Zwischen Fürsorge und Überforderung: Pflegende Angehörige unterstützen

Pflegende Angehörige sind oft stille Held:innen, deren Erfahrungen an die Grenzen des Ertragbaren gehen. In vielen Fällen handelt es sich um eine langanhaltende und überwältigende Lebenserfahrung. Die innere Zerrissenheit zwischen Fürsorge und Überforderung führt nicht selten zu einem sekundären traumatischen Stresssyndrom. Gleichzeitig mangelt es vielerorts an angemessener psychosozialer Unterstützung. Wie diese gelingen kann, zeigt dir dieser Artikel.

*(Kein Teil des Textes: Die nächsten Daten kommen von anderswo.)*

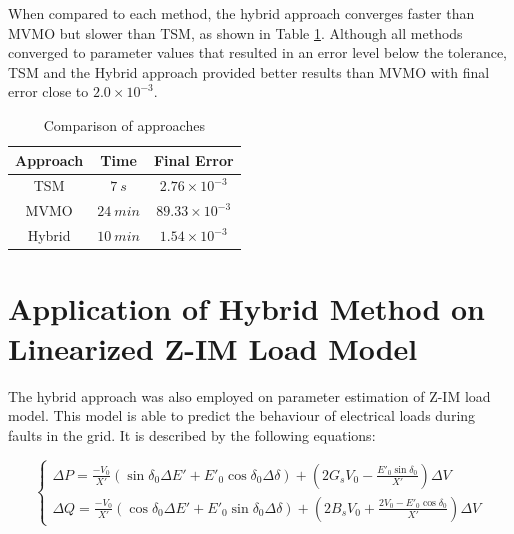 When compared to each method, the hybrid approach converges faster than MVMO but slower than TSM, as shown in Table \ref{tab: SM}. Although all methods converged to parameter values that resulted in an error level below the tolerance, TSM and the Hybrid approach provided better results than MVMO with final error close to $2.0\times 10^{-3}$.

\begin{table}[h]
	\caption{Comparison of approaches}
	\begin{center}
	\begin{tabular}{c|c|c}
		Approach & Time & Final Error \\
		\hline
		TSM  & $7 \ s$  & $2.76\times 10^{-3}$ \\
		MVMO  & $24 \ min$  & $89.33\times 10^{-3}$\\
		Hybrid  & $10 \ min$  & $1.54\times 10^{-3}$
	\end{tabular}
	\end{center}
	\label{tab: SM}
\end{table}

\section{Application of Hybrid Method on Linearized Z-IM Load Model}

The hybrid approach was also employed on parameter estimation of Z-IM load model. This model is able to predict the behaviour of electrical loads during faults in the grid. It is described by the following equations:


\begin{equation}
    \begin{cases}
        \Delta P = \frac{-V_{0}}{X'}(\sin{\delta_{0}}\Delta E' + E'_{0}\cos{\delta_{0}}\Delta \delta) + \left(2G_{s} V_{0} - \frac{E'_{0} \sin{\delta_{0}}}{X'}\right)\Delta V \\
        \Delta Q = \frac{-V_{0}}{X'}(\cos{\delta_{0}}\Delta E' + E'_{0}\sin{\delta_{0}}\Delta\delta) + \left(2B_{s} V_{0} + \frac{2V_{0} - E'_{0} \cos{\delta_{0}}}{X'}\right)\Delta V
    \end{cases}
    \label{eq: yZIM}
\end{equation}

„In unserer Gesellschaft scheint der Tod nicht Teil des Lebens zu sein. Es wird weitgehend verdrängt, dass wir alle diesen Weg einmal gehen müssen. Für Menschen, die eine solche Erfahrung nicht selbst gemacht haben, ist es schwer nachzuvollziehen, wie anstrengend und belastend die Begleitung eines schwer kranken Angehörigen über Monate sein kann - und wie viel Zeit es braucht, um nach dem Verlust wieder zu sich selbst und zu neuer Kraft zu finden.“ (Ein Zitat von Nuja Fontaine - Name geändert -, sie betreute Ihren 46-jährigen Ehemann bis zu seinem Tod)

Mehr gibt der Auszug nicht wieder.